Data excerpts
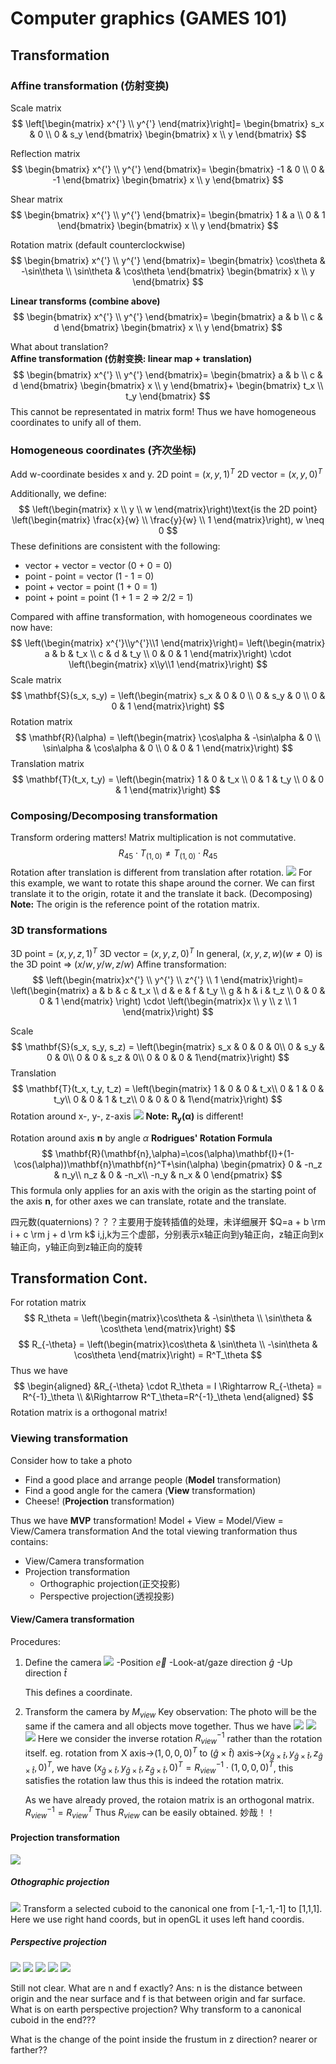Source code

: # Computer graphics (GAMES 101)
## Transformation
### Affine transformation (仿射变换)
Scale matrix
$$
\left[\begin{matrix} x^{'} \\ y^{'} \end{matrix}\right]=
\begin{bmatrix} s_x & 0 \\ 0 & s_y \end{bmatrix}
\begin{bmatrix} x \\ y \end{bmatrix}
$$

Reflection matrix
$$
\begin{bmatrix} x^{'} \\ y^{'} \end{bmatrix}=
\begin{bmatrix} -1 & 0 \\ 0 & -1 \end{bmatrix}
\begin{bmatrix} x \\ y \end{bmatrix}
$$

Shear matrix
$$
\begin{bmatrix} x^{'} \\ y^{'} \end{bmatrix}=
\begin{bmatrix} 1 & a \\ 0 & 1 \end{bmatrix}
\begin{bmatrix} x \\ y \end{bmatrix}
$$

Rotation matrix (default counterclockwise)
$$
\begin{bmatrix} x^{'} \\ y^{'} \end{bmatrix}=
\begin{bmatrix} \cos\theta & -\sin\theta \\ \sin\theta & \cos\theta \end{bmatrix}
\begin{bmatrix} x \\ y \end{bmatrix}
$$

**Linear transforms (combine above)**
$$
\begin{bmatrix} x^{'} \\ y^{'} \end{bmatrix}=
\begin{bmatrix} a & b \\ c & d \end{bmatrix}
\begin{bmatrix} x \\ y \end{bmatrix}
$$

What about translation?  
**Affine transformation (仿射变换: linear map + translation)**
$$
\begin{bmatrix} x^{'} \\ y^{'} \end{bmatrix}=
\begin{bmatrix} a & b \\ c & d \end{bmatrix}
\begin{bmatrix} x \\ y \end{bmatrix}+
\begin{bmatrix} t_x \\ t_y \end{bmatrix}
$$
This cannot be representated in matrix form!
Thus we have homogeneous coordinates to unify all of them.

### Homogeneous coordinates (齐次坐标)
Add w-coordinate besides x and y.
2D point = $(x,y,1)^T$
2D vector = $(x,y,0)^T$

Additionally, we define:
$$
\left(\begin{matrix}
    x \\ y \\ w
\end{matrix}\right)\text{is the 2D point}
\left(\begin{matrix}
    \frac{x}{w} \\ \frac{y}{w} \\ 1
\end{matrix}\right), w \neq 0
$$
These definitions are consistent with the following:
* vector + vector = vector (0 + 0 = 0)
* point - point = vector (1 - 1 = 0)
* point + vector = point (1 + 0 = 1)
* point + point = point (1 + 1 = 2 => 2/2 = 1)

Compared with affine transformation, with homogeneous coordinates we now have:
$$
\left(\begin{matrix}
    x^{'}\\y^{'}\\1
\end{matrix}\right)=
\left(\begin{matrix}
    a & b & t_x \\ c & d & t_y \\ 0 & 0 & 1
\end{matrix}\right) \cdot
\left(\begin{matrix}
    x\\y\\1
\end{matrix}\right)
$$
Scale matrix
$$
\mathbf{S}(s_x, s_y) = 
\left(\begin{matrix} s_x & 0 & 0 \\ 0 & s_y & 0 \\ 0 & 0 & 1 \end{matrix}\right)
$$
Rotation matrix 
$$
\mathbf{R}(\alpha) = 
\left(\begin{matrix} \cos\alpha & -\sin\alpha & 0 \\ \sin\alpha & \cos\alpha & 0 \\ 0 & 0 & 1 \end{matrix}\right)
$$
Translation matrix
$$
\mathbf{T}(t_x, t_y) = 
\left(\begin{matrix} 1 & 0 & t_x \\ 0 & 1 & t_y \\ 0 & 0 & 1 \end{matrix}\right)
$$

### Composing/Decomposing transformation
Transform ordering matters!
Matrix multiplication is not commutative.
$$
R_{45} \cdot T_{(1,0)} \neq T_{(1,0)} \cdot R_{45}
$$
Rotation after translation is different from translation after rotation.
![](CG_images/matrix_tf1.png)
For this example, we want to rotate this shape around the corner. We can first translate it to the origin, rotate it and the translate it back. (Decomposing)
**Note:** The origin is the reference point of the rotation matrix.

### 3D transformations
3D point = $(x,y,z,1)^T$
3D vector = $(x,y,z,0)^T$
In general, $(x,y,z,w)(w\neq0)$ is the 3D point => $(x/w,y/w,z/w)$
Affine transformation:
$$
\left(\begin{matrix}x^{'} \\ y^{'} \\ z^{'} \\ 1 
\end{matrix}\right)=
\left(\begin{matrix}
a & b & c & t_x \\ d & e & f & t_y \\ g &
h & i & t_z \\ 0 & 0 & 0 & 1
\end{matrix} \right) \cdot 
\left(\begin{matrix}x \\ y \\ z \\ 1 
\end{matrix}\right)
$$

Scale
$$
\mathbf{S}(s_x, s_y, s_z) = 
\left(\begin{matrix} s_x & 0 & 0 & 0\\ 0 & s_y & 0 & 0\\ 0 & 0 & s_z & 0\\ 0 & 0 & 0 & 1\end{matrix}\right)
$$
Translation
$$
\mathbf{T}(t_x, t_y, t_z) = 
\left(\begin{matrix} 1 & 0 & 0 & t_x\\ 0 & 1 & 0 & t_y\\ 0 & 0 & 1 & t_z\\ 0 & 0 & 0 & 1\end{matrix}\right)
$$
Rotation around x-, y-, z-axis
![](CG_images/3d_rotation.png)
**Note:** $\mathbf{R_y(\alpha)}$ is different!

Rotation around axis $\mathbf{n}$ by angle $\alpha$
**Rodrigues' Rotation Formula**
$$
\mathbf{R}(\mathbf{n},\alpha)=\cos(\alpha)\mathbf{I}+(1-\cos(\alpha))\mathbf{n}\mathbf{n}^T+\sin(\alpha)
\begin{pmatrix}
0 & -n_z & n_y\\ n_z & 0 & -n_x\\ -n_y & n_x & 0   
\end{pmatrix}
$$
This formula only applies for an axis with the origin as the starting point of the axis $\mathbf{n}$, for other axes we can translate, rotate and the translate.
  
四元数(quaternions)？？？主要用于旋转插值的处理，未详细展开
$Q=a + b \rm i + c \rm j + d \rm k$
i,j,k为三个虚部，分别表示x轴正向到y轴正向，z轴正向到x轴正向，y轴正向到z轴正向的旋转


## Transformation Cont.
For rotation matrix
$$
R_\theta = \left(\begin{matrix}\cos\theta & -\sin\theta \\ \sin\theta & \cos\theta \end{matrix}\right)
$$
$$
R_{-\theta} = \left(\begin{matrix}\cos\theta & \sin\theta \\ -\sin\theta & \cos\theta \end{matrix}\right) = R^T_\theta
$$
Thus we have 
$$
\begin{aligned}
    &R_{-\theta} \cdot R_\theta = I \Rightarrow R_{-\theta} = R^{-1}_\theta \\ &\Rightarrow R^T_\theta=R^{-1}_\theta
\end{aligned}
$$
Rotation matrix is a orthogonal matrix!

### Viewing transformation
Consider how to take a photo
+ Find a good place and arrange people (**Model** transformation)
+ Find a good angle for the camera (**View** transformation)
+ Cheese! (**Projection** transformation)

Thus we have **MVP** transformation!
Model + View = Model/View = View/Camera transformation
And the total viewing tranformation thus contains:
+ View/Camera transformation
+ Projection transformation
  + Orthographic projection(正交投影)
  + Perspective projection(透视投影)

#### View/Camera transformation


Procedures:
1. Define the camera
   ![](CG_images/view1.png)
   -Position $\vec{e}$
   -Look-at/gaze direction $\hat g$
   -Up direction $\hat t$

   This defines a coordinate.

2. Transform the camera by $M_{view}$
   Key observation:
   The photo will be the same if the camera and all objects move together.
   Thus we have
   ![](CG_images/view2.png)
   ![](CG_images/view3.png)
   ![](CG_images/Mview.png)
   Here we consider the inverse rotation $R^{-1}_{view}$ rather than the rotation itself.
   eg. rotation from X axis->$(1,0,0,0)^T$ to $(\hat g \times \hat t)$ axis->$(x_{\hat g\times\hat t},y_{\hat g\times\hat t},z_{\hat g\times\hat t},0)^T$, we have
   $(x_{\hat g\times\hat t},y_{\hat g\times\hat t},z_{\hat g\times\hat t},0)^T = R^{-1}_{view} \cdot (1,0,0,0)^T$,
   this satisfies the rotation law thus this is indeed the rotation matrix.

   As we have already proved, the rotaion matrix is an orthogonal matrix. 
   $R^{-1}_{view} = R^T_{view}$
   Thus $R_{view}$ can be easily obtained.
   妙哉！！

#### Projection transformation
![](CG_images/projection.png)
##### Othographic projection
![](CG_images/orthogonal_pj.png)
Transform a selected cuboid to the canonical one from [-1,-1,-1] to [1,1,1].
Here we use right hand coords, but in openGL it uses left hand coordis.
##### Perspective projection
![](CG_images/perspective_pj0.png)
![](CG_images/perspective_pj1.png)
![](CG_images/perspective_pj2.png)
![](CG_images/perspective_pj3.png)
![](CG_images/perspective_pj4.png)

Still not clear.
What are n and f exactly?
Ans: n is the distance between origin and the near surface and f is that between origin and far surface.
What is on earth perspective projection?
Why transform to a canonical cuboid in the end???

What is the change of the point inside the frustum in z direction? nearer or farther??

**WORK ITEM**
In the data above, find the line with "camera (**View** transformation)" and the line with "And the total". Retype both, plus every line between them, exactly.

**TASK SOLUTION**
+ Find a good angle for the camera (**View** transformation)
+ Cheese! (**Projection** transformation)

Thus we have **MVP** transformation!
Model + View = Model/View = View/Camera transformation
And the total viewing tranformation thus contains:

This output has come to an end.